Simultaneous with the consummation of the IPO and the issuance and sale of the Units, the Company consummated the private placement of 13,850,000 Private Placement Warrants at a price of $1.00 per Private Placement Warrant, generating total proceeds of $13,850,000 (the “Private Placement”). The Private Placement Warrants, which were purchased by the Sponsor, are substantially similar to the Public Warrants, except that if held by the Sponsor or its permitted transferees, they (i) may be exercised for cash or on a cashless basis, (ii) are not subject to being called for redemption under certain redemption scenarios and (iii) subject to certain limited exceptions, will be subject to transfer restrictions until 30 days following the consummation of the Company’s initial business combination. If the Private Placement Warrants are held by holders other than the Sponsor or its permitted transferees, the Private Placement Warrants will be redeemable by the Company under all redemption scenarios and exercisable by holders on the same basis as the Public Warrants. The Private Placement Warrants have been issued pursuant to, and are governed by, the Private Warrant Agreement.

Item 5.03. Amendments to Certificate of Incorporation.
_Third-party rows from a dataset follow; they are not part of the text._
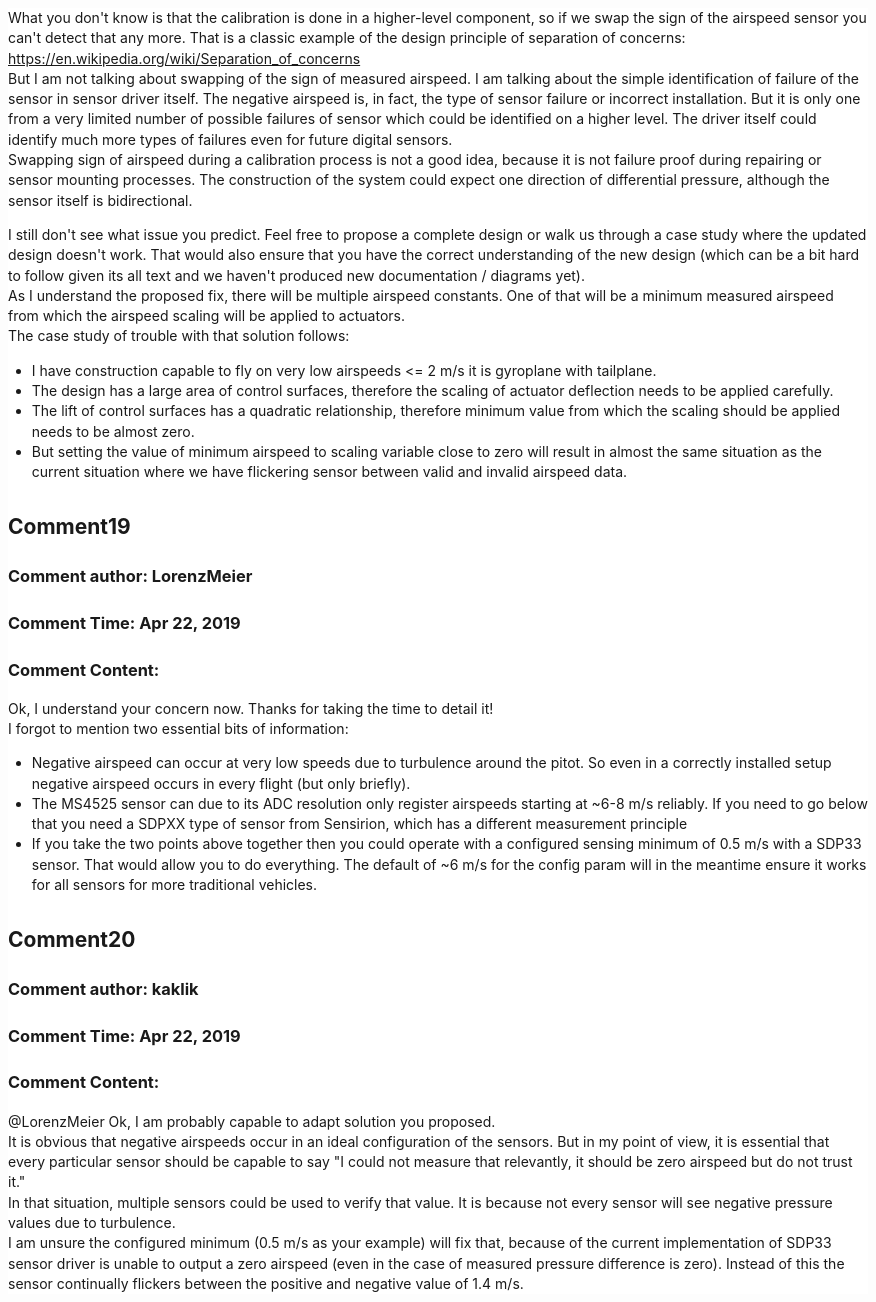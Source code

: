 What you don't know is that the calibration is done in a higher-level component, so if we swap the sign of the airspeed sensor you can't detect that any more. That is a classic example of the design principle of separation of concerns: https://en.wikipedia.org/wiki/Separation_of_concerns    
But I am not talking about swapping of the sign of measured airspeed.  I am talking about the simple identification of failure of the sensor in sensor driver itself.  The negative airspeed is, in fact, the type of sensor failure or incorrect installation. But it is only one from a very limited number of possible failures of sensor which could be identified on a higher level.  The driver itself could identify much more types of failures even for future digital sensors.  
Swapping sign of airspeed during a calibration process is not a good idea, because it is not failure proof during repairing or sensor mounting processes.  The construction of the system could expect one direction of differential pressure, although the sensor itself is bidirectional.  
    
I still don't see what issue you predict. Feel free to propose a complete design or walk us through a case study where the updated design doesn't work. That would also ensure that you have the correct understanding of the new design (which can be a bit hard to follow given its all text and we haven't produced new documentation / diagrams yet).    
As I understand the proposed fix, there will be multiple airspeed constants. One of that will be a minimum measured airspeed from which the airspeed scaling will be applied to actuators.  
The case study of trouble with that solution follows:  
- I have construction capable to fly on very low airspeeds <= 2 m/s it is gyroplane with tailplane.  
- The design has a large area of control surfaces, therefore the scaling of actuator deflection needs to be applied carefully.  
- The lift of control surfaces has a quadratic relationship, therefore minimum value from which the scaling should be applied needs to be almost zero.  
- But setting the value of minimum airspeed to scaling variable close to zero will result in almost the same situation as the current situation where we have flickering sensor between valid and invalid airspeed data.  

## Comment19
### Comment author: LorenzMeier
### Comment Time: Apr 22, 2019
### Comment Content:   
Ok, I understand your concern now. Thanks for taking the time to detail it!  
I forgot to mention two essential bits of information:  
- Negative airspeed can occur at very low speeds due to turbulence around the pitot. So even in a correctly installed setup negative airspeed occurs in every flight (but only briefly).  
- The MS4525 sensor can due to its ADC resolution only register airspeeds starting at ~6-8 m/s reliably. If you need to go below that you need a SDPXX type of sensor from Sensirion, which has a different measurement principle  
- If you take the two points above together then you could operate with a configured sensing minimum of 0.5 m/s with a SDP33 sensor. That would allow you to do everything. The default of ~6 m/s for the config param will in the meantime ensure it works for all sensors for more traditional vehicles.  

## Comment20
### Comment author: kaklik
### Comment Time: Apr 22, 2019
### Comment Content:   
@LorenzMeier Ok, I am probably capable to adapt solution you proposed.  
It is obvious that negative airspeeds occur in an ideal configuration of the sensors. But in my point of view, it is essential that every particular sensor should be capable to say "I could not measure that relevantly, it should be zero airspeed but do not trust it."    
In that situation, multiple sensors could be used to verify that value. It is because not every sensor will see negative pressure values due to turbulence.  
I am unsure the configured minimum (0.5 m/s as your example) will fix that, because of the current implementation of SDP33 sensor driver is unable to output a zero airspeed (even in the case of measured pressure difference is zero). Instead of this the sensor continually flickers between the positive and negative value of 1.4 m/s.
On January 18, 2022, in connection with the IPO, the Company filed its Amended and Restated Certificate of Incorporation with the Secretary of State of the State of Delaware, effective the same day. The terms of the Amended and Restated Certificate of Incorporation are set forth in the Registration Statement and are incorporated herein by reference. A copy of the Amended and Restated Certificate of Incorporation is attached as Exhibit 3.1 hereto and incorporated herein by reference.

Item 8.01. Other Events

On January 13, 2022, the Company adopted its Code of Business Conduct and Ethics, which is applicable to its directors, officers and employees. The Code of Business Conduct and Ethics is filed as Exhibit 14.1 hereto.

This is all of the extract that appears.